# Little lady having a bad hair day



## nabisho (Nov 18, 2004)

She was found laying in the grass at one of the local marinas east of Reno. Somebody saw her being chased by dogs and trying to hide. They picked her up and took her to the Humane Society and they brought her down to the bird repair center. She was almost at room tempreture and was unconcious so we pumped her full of electrolytes and some anti-biotics and she perked up and is now doing well. looks like she will make a full recovery. She's going to grow up and be a beautiful Black Crowned Night Heron someday despite her current hairdo and green feet.

NAB


----------



## Skyeking (Jan 17, 2003)

I'm so glad to hear she is going to make a full recovery.

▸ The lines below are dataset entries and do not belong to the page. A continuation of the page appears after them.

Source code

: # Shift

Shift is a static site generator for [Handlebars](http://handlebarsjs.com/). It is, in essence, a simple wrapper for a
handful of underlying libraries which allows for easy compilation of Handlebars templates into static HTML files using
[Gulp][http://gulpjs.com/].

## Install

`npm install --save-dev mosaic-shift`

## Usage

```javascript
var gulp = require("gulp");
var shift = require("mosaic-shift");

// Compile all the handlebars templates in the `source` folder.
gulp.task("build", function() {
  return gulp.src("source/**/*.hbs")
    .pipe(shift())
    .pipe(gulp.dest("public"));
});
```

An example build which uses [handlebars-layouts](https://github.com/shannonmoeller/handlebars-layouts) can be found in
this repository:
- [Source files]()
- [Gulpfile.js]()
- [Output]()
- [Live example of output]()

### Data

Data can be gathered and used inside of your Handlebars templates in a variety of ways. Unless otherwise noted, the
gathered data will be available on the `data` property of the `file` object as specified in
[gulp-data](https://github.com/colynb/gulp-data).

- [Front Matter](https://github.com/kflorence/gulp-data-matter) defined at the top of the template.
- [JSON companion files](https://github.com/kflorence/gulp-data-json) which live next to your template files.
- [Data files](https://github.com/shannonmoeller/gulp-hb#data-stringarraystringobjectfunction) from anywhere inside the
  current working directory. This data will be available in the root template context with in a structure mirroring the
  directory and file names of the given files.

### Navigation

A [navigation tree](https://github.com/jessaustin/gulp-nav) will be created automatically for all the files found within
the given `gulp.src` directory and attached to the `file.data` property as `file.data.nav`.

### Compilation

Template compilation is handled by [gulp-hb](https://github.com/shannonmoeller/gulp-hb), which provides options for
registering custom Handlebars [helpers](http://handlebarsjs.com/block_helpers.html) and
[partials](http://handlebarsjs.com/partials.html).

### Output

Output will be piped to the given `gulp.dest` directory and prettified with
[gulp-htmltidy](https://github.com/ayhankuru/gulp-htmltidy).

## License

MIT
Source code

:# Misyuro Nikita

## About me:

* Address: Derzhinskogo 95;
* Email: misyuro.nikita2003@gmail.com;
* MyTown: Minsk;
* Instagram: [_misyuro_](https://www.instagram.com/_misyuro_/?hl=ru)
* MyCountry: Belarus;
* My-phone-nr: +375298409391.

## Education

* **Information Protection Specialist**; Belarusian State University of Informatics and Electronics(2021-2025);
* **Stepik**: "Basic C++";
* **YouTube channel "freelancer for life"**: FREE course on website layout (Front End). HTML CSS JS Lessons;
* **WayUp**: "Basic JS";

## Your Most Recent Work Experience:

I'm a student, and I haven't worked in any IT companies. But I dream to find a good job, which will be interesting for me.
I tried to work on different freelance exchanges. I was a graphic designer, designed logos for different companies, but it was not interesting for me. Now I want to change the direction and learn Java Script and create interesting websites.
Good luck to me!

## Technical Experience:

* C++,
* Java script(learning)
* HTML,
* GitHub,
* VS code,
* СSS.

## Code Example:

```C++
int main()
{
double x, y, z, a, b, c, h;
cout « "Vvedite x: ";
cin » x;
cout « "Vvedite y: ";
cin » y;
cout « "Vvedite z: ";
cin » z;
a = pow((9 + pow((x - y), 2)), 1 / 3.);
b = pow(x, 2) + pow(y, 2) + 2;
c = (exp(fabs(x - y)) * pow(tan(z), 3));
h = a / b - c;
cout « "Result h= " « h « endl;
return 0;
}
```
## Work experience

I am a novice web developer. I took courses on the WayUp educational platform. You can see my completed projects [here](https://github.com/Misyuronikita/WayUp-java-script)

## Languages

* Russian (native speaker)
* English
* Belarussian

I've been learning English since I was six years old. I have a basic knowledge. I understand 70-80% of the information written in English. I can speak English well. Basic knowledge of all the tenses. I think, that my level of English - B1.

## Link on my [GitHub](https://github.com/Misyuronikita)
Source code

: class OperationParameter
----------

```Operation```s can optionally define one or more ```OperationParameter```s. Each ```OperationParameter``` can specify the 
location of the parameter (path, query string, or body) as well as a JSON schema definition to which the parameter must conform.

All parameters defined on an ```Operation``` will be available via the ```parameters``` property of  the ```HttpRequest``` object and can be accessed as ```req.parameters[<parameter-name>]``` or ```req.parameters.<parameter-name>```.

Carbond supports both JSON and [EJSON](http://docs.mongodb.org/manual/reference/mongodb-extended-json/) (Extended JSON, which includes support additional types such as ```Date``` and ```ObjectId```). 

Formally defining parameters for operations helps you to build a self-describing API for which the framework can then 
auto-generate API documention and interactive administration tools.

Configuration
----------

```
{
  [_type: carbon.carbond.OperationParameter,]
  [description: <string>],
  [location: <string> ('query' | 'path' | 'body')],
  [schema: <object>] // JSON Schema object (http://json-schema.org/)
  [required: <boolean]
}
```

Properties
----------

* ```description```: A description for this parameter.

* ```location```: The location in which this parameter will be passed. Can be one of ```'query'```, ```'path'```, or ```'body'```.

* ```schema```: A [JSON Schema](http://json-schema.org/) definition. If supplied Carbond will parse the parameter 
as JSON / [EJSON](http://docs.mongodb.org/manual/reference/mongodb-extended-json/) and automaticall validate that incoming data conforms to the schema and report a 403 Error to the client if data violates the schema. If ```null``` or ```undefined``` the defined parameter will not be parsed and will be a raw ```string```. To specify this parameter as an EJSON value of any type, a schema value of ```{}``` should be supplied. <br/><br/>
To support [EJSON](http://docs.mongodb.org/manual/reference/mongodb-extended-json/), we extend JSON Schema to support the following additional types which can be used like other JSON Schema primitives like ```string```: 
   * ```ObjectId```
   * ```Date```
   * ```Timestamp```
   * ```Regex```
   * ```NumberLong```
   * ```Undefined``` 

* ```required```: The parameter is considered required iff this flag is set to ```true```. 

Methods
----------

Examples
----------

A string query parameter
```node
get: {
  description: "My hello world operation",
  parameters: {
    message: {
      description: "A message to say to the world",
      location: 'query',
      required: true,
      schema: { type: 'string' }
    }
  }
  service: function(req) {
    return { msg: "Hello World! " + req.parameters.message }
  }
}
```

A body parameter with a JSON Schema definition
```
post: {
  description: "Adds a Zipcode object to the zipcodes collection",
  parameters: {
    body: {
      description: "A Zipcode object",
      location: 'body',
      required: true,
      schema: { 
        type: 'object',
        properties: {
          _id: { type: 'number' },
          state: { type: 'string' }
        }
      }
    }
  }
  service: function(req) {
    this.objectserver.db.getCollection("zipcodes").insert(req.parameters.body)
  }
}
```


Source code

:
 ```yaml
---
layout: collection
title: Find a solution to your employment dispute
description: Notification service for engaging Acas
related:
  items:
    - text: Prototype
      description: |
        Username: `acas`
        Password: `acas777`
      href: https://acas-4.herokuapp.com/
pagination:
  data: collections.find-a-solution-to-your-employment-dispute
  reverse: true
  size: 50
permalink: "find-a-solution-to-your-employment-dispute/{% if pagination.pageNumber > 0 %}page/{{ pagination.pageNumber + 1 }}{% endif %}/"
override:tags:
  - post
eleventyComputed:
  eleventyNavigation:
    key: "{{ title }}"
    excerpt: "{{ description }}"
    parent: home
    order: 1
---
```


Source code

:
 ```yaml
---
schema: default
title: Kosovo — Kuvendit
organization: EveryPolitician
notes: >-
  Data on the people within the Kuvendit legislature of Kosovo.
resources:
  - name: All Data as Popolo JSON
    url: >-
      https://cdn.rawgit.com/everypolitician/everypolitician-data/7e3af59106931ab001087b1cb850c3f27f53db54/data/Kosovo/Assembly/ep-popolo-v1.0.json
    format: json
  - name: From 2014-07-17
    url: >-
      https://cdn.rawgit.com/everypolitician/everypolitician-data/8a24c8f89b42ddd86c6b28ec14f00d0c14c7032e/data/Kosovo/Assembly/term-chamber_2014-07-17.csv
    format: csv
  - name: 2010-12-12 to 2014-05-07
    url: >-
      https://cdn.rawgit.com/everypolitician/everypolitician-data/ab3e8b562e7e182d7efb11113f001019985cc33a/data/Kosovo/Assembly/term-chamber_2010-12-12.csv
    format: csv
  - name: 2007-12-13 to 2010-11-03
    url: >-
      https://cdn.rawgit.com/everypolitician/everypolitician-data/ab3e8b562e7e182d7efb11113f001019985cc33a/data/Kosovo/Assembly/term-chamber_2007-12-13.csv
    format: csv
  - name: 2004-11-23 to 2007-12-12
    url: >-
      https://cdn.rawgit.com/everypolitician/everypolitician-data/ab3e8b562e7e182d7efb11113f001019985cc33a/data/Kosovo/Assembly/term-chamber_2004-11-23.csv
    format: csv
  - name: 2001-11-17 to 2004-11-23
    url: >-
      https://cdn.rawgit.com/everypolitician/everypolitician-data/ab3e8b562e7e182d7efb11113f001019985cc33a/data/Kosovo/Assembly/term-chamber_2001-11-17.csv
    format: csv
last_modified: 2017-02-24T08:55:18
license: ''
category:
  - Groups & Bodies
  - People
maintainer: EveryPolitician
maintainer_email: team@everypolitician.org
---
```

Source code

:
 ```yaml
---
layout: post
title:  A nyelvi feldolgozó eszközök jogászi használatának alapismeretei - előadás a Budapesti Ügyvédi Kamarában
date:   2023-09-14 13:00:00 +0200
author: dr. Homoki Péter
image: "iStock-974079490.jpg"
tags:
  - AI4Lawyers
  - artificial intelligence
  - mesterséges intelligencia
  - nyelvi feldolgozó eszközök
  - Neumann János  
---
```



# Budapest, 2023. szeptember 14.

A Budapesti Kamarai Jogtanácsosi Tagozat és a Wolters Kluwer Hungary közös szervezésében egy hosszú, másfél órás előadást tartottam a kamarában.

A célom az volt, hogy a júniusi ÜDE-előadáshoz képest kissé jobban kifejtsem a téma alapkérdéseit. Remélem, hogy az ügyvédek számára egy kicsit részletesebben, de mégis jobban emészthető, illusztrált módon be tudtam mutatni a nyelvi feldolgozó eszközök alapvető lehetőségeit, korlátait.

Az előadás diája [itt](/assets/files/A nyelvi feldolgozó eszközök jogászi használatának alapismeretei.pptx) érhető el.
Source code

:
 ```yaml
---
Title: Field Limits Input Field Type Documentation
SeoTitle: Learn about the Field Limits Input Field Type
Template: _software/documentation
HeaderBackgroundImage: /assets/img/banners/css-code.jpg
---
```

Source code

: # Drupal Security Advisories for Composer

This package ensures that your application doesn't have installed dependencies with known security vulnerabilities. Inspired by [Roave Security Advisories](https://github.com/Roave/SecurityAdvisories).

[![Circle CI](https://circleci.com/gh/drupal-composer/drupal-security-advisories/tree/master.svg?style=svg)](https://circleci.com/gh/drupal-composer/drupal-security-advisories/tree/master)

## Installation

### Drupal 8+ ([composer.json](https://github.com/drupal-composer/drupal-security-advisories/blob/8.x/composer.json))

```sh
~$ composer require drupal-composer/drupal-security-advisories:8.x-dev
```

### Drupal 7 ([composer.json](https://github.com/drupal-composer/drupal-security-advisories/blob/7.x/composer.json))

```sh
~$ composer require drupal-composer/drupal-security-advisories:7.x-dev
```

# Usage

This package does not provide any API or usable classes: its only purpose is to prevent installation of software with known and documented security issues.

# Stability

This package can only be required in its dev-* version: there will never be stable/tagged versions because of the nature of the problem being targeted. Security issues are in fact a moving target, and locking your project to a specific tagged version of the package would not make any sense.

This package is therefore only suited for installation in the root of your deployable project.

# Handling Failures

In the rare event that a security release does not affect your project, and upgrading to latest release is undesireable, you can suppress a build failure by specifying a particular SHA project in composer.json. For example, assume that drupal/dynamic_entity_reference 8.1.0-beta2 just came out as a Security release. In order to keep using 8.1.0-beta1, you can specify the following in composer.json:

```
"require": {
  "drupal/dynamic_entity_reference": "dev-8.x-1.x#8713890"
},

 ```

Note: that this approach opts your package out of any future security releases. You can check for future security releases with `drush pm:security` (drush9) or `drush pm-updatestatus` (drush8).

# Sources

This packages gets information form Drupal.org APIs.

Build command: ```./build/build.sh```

Can we see the pic please?


----------



## nabisho (Nov 18, 2004)

*Here's the URL if you can't see the embedded VBB*

http://www.picturehosting.com/images/nabisho/bcheron6.jpg


I'm going to try and get a short video clip of her - she makes some pretty wild sounds.

NAB


----------



## mr squeaks (Apr 14, 2005)

Thanks, Nab! I hope all goes well! 

She/He will, indeed, be a beauty when an adult! Loads of healing thoughts to the little one. And we all know that "beauty" is in the eye of the beholder...LOL


----------



## Skyeking (Jan 17, 2003)

Now it is working.

What a cutie, I bet she can make some noise to let herself be known.


----------



## Lin Hansen (Jan 9, 2004)

Poor baby.....so glad she was rescued.

Thanks Nab.

Linda


----------



## John_D (Jan 24, 2002)

Looks to me in the top left pic like she's smiling - and she should be, at her good fortune 

John


----------



## pdpbison (Mar 15, 2005)

Hi Nabisho,



Wow!


What a cutie!


I never see anything like this in Las Vegas...


Good luck with her!


Phil
Las Vegas


----------



## feralpigeon (Feb 14, 2005)

Great save, and glad she was brought to you Nab. She's really quite a little
beauty, and btw, think she'd fit right in around this area w/the hair do....possibly the green feet as well  

fp


----------